Battleground’s strategy, as it was presented to me during a recent visit to Texas, relies primarily on demographic trends within the state. Texas has already become a majority-minority state like California. According to 2013 census figures, only 44 percent of Texans are “Anglos,” or whites; 38.4 percent are Hispanic; 12.4 percent African-American; and the remainder Asian-American and native American. By 2020, Hispanics are projected by the Texas State Data Center to account for 40.5 percent of Texans and African-Americans for 11.3 percent compared to 41.1 percent of Anglos. Texas’s minorities generally favor Democrats over Republicans, but they don’t vote in as great a proportion as Anglos who have favored Republicans by similar percentages. Battleground’s strategy assumes that if it and other organizations like the Texas Organizing Project can get many more minorities, and particularly Hispanics, to the polls, then, as minorities increasingly come to outnumber Anglos, Democrats can take back the state.
Battleground’s strategy has met with skepticism in some quarters. My former colleague Nate Cohn has argued that the numbers don’t add up. Former Republican Party executive director Wayne Thorburn argues in Red State that the “Texas Democratic Party may have a more serious deficit with Anglo voters than Republicans do with Hispanics.” Indeed, there are grounds for skepticism. If you take the numbers, but keep the turnout and the degree of party support consistent with the most recent election in 2012, then it is unlikely the Democrats could achieve a majority by 2020, and perhaps not in the following decade.

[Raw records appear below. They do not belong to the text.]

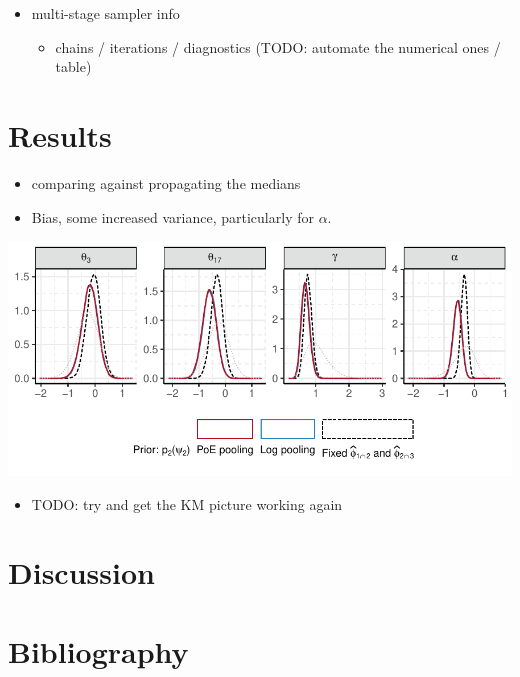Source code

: \documentclass[
  10pt,
  a4paper,
]{article}
\providecommand{\tightlist}{%
  \setlength{\itemsep}{0pt}\setlength{\parskip}{0pt}}
\begin{document}
\begin{itemize}
\tightlist
\item
  multi-stage sampler info

  \begin{itemize}
  \tightlist
  \item
    chains / iterations / diagnostics (TODO: automate the numerical ones
    / table)
  \end{itemize}
\end{itemize}

\hypertarget{results}{%
\section{Results}\label{results}}

\begin{itemize}
\tightlist
\item
  comparing against propagating the medians
\item
  Bias, some increased variance, particularly for \(\alpha\).
\end{itemize}

\begin{center}\includegraphics{../plots/mimic-example/psi-2-method-comparison-small} \end{center}

\begin{itemize}
\tightlist
\item
  TODO: try and get the KM picture working again
\end{itemize}

\hypertarget{discussion}{%
\section{Discussion}\label{discussion}}

\hypertarget{bibliography}{%
\section{Bibliography}\label{bibliography}}
\end{document}
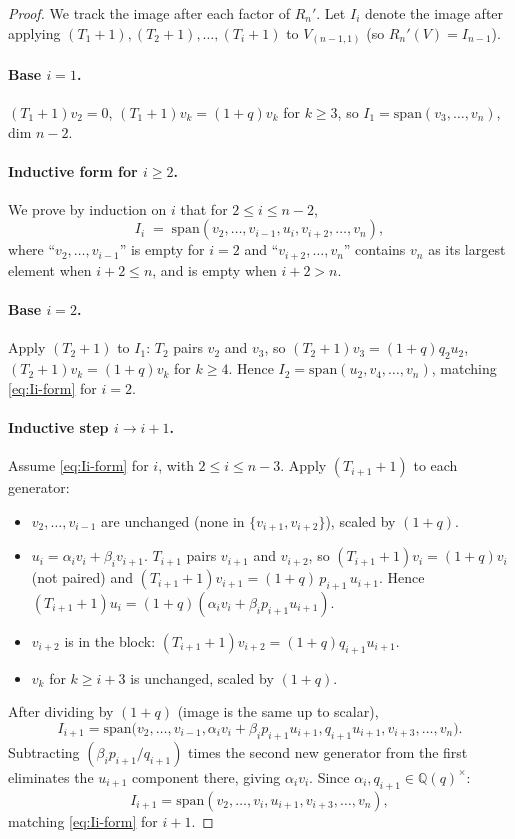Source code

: \documentclass[11pt]{article}
\theoremstyle{definition}
\begin{document}
\begin{proof}
We track the image after each factor of $R_n'$. Let $I_i$ denote the
image after applying $(T_1{+}1),(T_2{+}1),\ldots,(T_i{+}1)$ to
$V_{(n-1,1)}$ (so $R_n'(V)=I_{n-1}$).

\paragraph{Base $i=1$.}
$(T_1{+}1)v_2=0$, $(T_1{+}1)v_k=(1+q)v_k$ for $k\ge 3$, so
$I_1=\mathrm{span}(v_3,\ldots,v_n)$, dim $n-2$.

\paragraph{Inductive form for $i\ge 2$.}
We prove by induction on $i$ that for $2\le i\le n-2$,
\begin{equation}\label{eq:Ii-form}
   I_i \;=\; \mathrm{span}(v_2,\ldots,v_{i-1},u_i,v_{i+2},\ldots,v_n),
\end{equation}
where ``$v_2,\ldots,v_{i-1}$'' is empty for $i=2$ and
``$v_{i+2},\ldots,v_n$'' contains $v_n$ as its largest element when
$i+2\le n$, and is empty when $i+2>n$.

\paragraph{Base $i=2$.} Apply $(T_2{+}1)$ to $I_1$: $T_2$ pairs $v_2$
and $v_3$, so $(T_2{+}1)v_3=(1+q)q_2 u_2$, $(T_2{+}1)v_k=(1+q)v_k$
for $k\ge 4$. Hence
$I_2=\mathrm{span}(u_2,v_4,\ldots,v_n)$, matching \eqref{eq:Ii-form}
for $i=2$.

\paragraph{Inductive step $i\to i+1$.} Assume \eqref{eq:Ii-form} for
$i$, with $2\le i\le n-3$. Apply $(T_{i+1}{+}1)$ to each generator:
\begin{itemize}[topsep=0.3em,itemsep=0.2em,leftmargin=2em]
\item $v_2,\ldots,v_{i-1}$ are unchanged (none in $\{v_{i+1},v_{i+2}\}$),
  scaled by $(1+q)$.
\item $u_i=\alpha_i v_i+\beta_i v_{i+1}$. $T_{i+1}$ pairs $v_{i+1}$
  and $v_{i+2}$, so $(T_{i+1}{+}1)v_i=(1+q)v_i$ (not paired) and
  $(T_{i+1}{+}1)v_{i+1}=(1+q)\,p_{i+1}\,u_{i+1}$. Hence
  $(T_{i+1}{+}1)u_i=(1+q)(\alpha_i v_i+\beta_i p_{i+1}u_{i+1})$.
\item $v_{i+2}$ is in the block: $(T_{i+1}{+}1)v_{i+2}=(1+q)q_{i+1}u_{i+1}$.
\item $v_k$ for $k\ge i+3$ is unchanged, scaled by $(1+q)$.
\end{itemize}
After dividing by $(1+q)$ (image is the same up to scalar),
\[
   I_{i+1}=\mathrm{span}\bigl(v_2,\ldots,v_{i-1},
   \alpha_i v_i+\beta_i p_{i+1}u_{i+1},
   q_{i+1}u_{i+1},
   v_{i+3},\ldots,v_n\bigr).
\]
Subtracting $(\beta_i p_{i+1}/q_{i+1})$ times the second new generator
from the first eliminates the $u_{i+1}$ component there, giving
$\alpha_i v_i$. Since $\alpha_i,q_{i+1}\in\mathbb{Q}(q)^\times$:
\[
   I_{i+1} = \mathrm{span}(v_2,\ldots,v_i,u_{i+1},v_{i+3},\ldots,v_n),
\]
matching \eqref{eq:Ii-form} for $i+1$.


\end{proof}
\end{document}
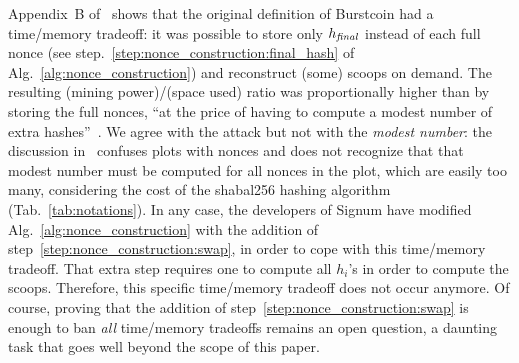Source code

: Appendix~B of~\cite{ParkKFGAP18} shows that the
original definition of Burstcoin had a time/memory tradeoff:
it was possible to store only ${h_{\mathit{final}}}$ instead of each full nonce
(see step.~\ref{step:nonce_construction:final_hash} of Alg.~\ref{alg:nonce_construction}) and
reconstruct (some) scoops on demand. The resulting (mining power)/(space used) ratio was proportionally higher
than by storing the full nonces,
``at the price of having to compute a modest number of extra hashes''~\cite{ParkKFGAP18}.
We agree with the attack but not with the \emph{modest number}: the discussion in~\cite{ParkKFGAP18}
confuses plots with nonces and does not recognize that that modest number
must be computed for all nonces in the plot, which are easily too many, considering the
cost of the shabal256 hashing algorithm (Tab.~\ref{tab:notations}). In any case, the developers
of Signum have modified Alg.~\ref{alg:nonce_construction} with the addition of
step~\ref{step:nonce_construction:swap}, in order to cope with this time/memory tradeoff.
That extra step requires one to compute all $h_i$'s in order to compute the scoops.
Therefore, this specific time/memory tradeoff does not occur anymore. Of course, proving
that the addition of step~\ref{step:nonce_construction:swap} is enough to ban \emph{all}
time/memory tradeoffs remains an open question,
a daunting task that goes well beyond the scope of this paper.

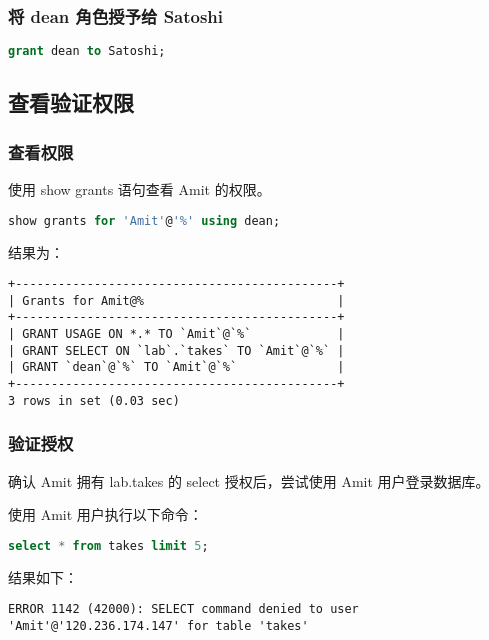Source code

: \documentclass{article}
\begin{document}
\subsubsection{将 dean 角色授予给 Satoshi}

\begin{lstlisting}[language=sql]
grant dean to Satoshi;
\end{lstlisting}

\subsection{查看验证权限}

\subsubsection{查看权限}

使用 show grants 语句查看 Amit 的权限。

\begin{lstlisting}[language=sql]
show grants for 'Amit'@'%' using dean;
\end{lstlisting}

结果为：

\begin{lstlisting}
+---------------------------------------------+
| Grants for Amit@%                           |
+---------------------------------------------+
| GRANT USAGE ON *.* TO `Amit`@`%`            |
| GRANT SELECT ON `lab`.`takes` TO `Amit`@`%` |
| GRANT `dean`@`%` TO `Amit`@`%`              |
+---------------------------------------------+
3 rows in set (0.03 sec)
\end{lstlisting}

\subsubsection{验证授权}

确认 Amit 拥有 lab.takes 的 select 授权后，尝试使用 Amit 用户登录数据库。

使用 Amit 用户执行以下命令：

\begin{lstlisting}[language=sql]
select * from takes limit 5;
\end{lstlisting}

结果如下：

\begin{lstlisting}
ERROR 1142 (42000): SELECT command denied to user 'Amit'@'120.236.174.147' for table 'takes'
\end{lstlisting}
\end{document}
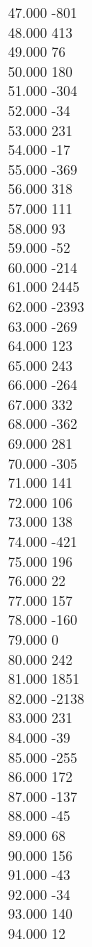 { 47.000	-801 \\
 48.000	413 \\
 49.000	76 \\
 50.000	180 \\
 51.000	-304 \\
 52.000	-34 \\
 53.000	231 \\
 54.000	-17 \\
 55.000	-369 \\
 56.000	318 \\
 57.000	111 \\
 58.000	93 \\
 59.000	-52 \\
 60.000	-214 \\
 61.000	2445 \\
 62.000	-2393 \\
 63.000	-269 \\
 64.000	123 \\
 65.000	243 \\
 66.000	-264 \\
 67.000	332 \\
 68.000	-362 \\
 69.000	281 \\
 70.000	-305 \\
 71.000	141 \\
 72.000	106 \\
 73.000	138 \\
 74.000	-421 \\
 75.000	196 \\
 76.000	22 \\
 77.000	157 \\
 78.000	-160 \\
 79.000	0 \\
 80.000	242 \\
 81.000	1851 \\
 82.000	-2138 \\
 83.000	231 \\
 84.000	-39 \\
 85.000	-255 \\
 86.000	172 \\
 87.000	-137 \\
 88.000	-45 \\
 89.000	68 \\
 90.000	156 \\
 91.000	-43 \\
 92.000	-34 \\
 93.000	140 \\
 94.000	12 \\
}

But if you take politics into account—if you assume that developments in both parties could alter baseline projections—then the Battleground strategy looks far more plausible.
Let’s first look at how the population figures translate into votes. While the overall number of minorities already surpass that of Anglos, the numbers of voters have not. Who votes depends on how many in each group are eligible to vote. In 2014, about 46 percent of Hispanics are eligible to vote. The rest are not citizens or are under 18. By contrast, voter eligibility among whites is in the high seventy percent and among African Americans is in the low seventy percent range. The other factor is turnout. In 2012, only about 39 percent of eligible Hispanics voted compared to a little over sixty percent of Anglos and African-Americans. So in the 2012 election, and most likely in the 2014 election, in spite of Battleground’s considerable efforts, Anglo voters, who are likely to favor Republican candidates, will outnumber minority voters.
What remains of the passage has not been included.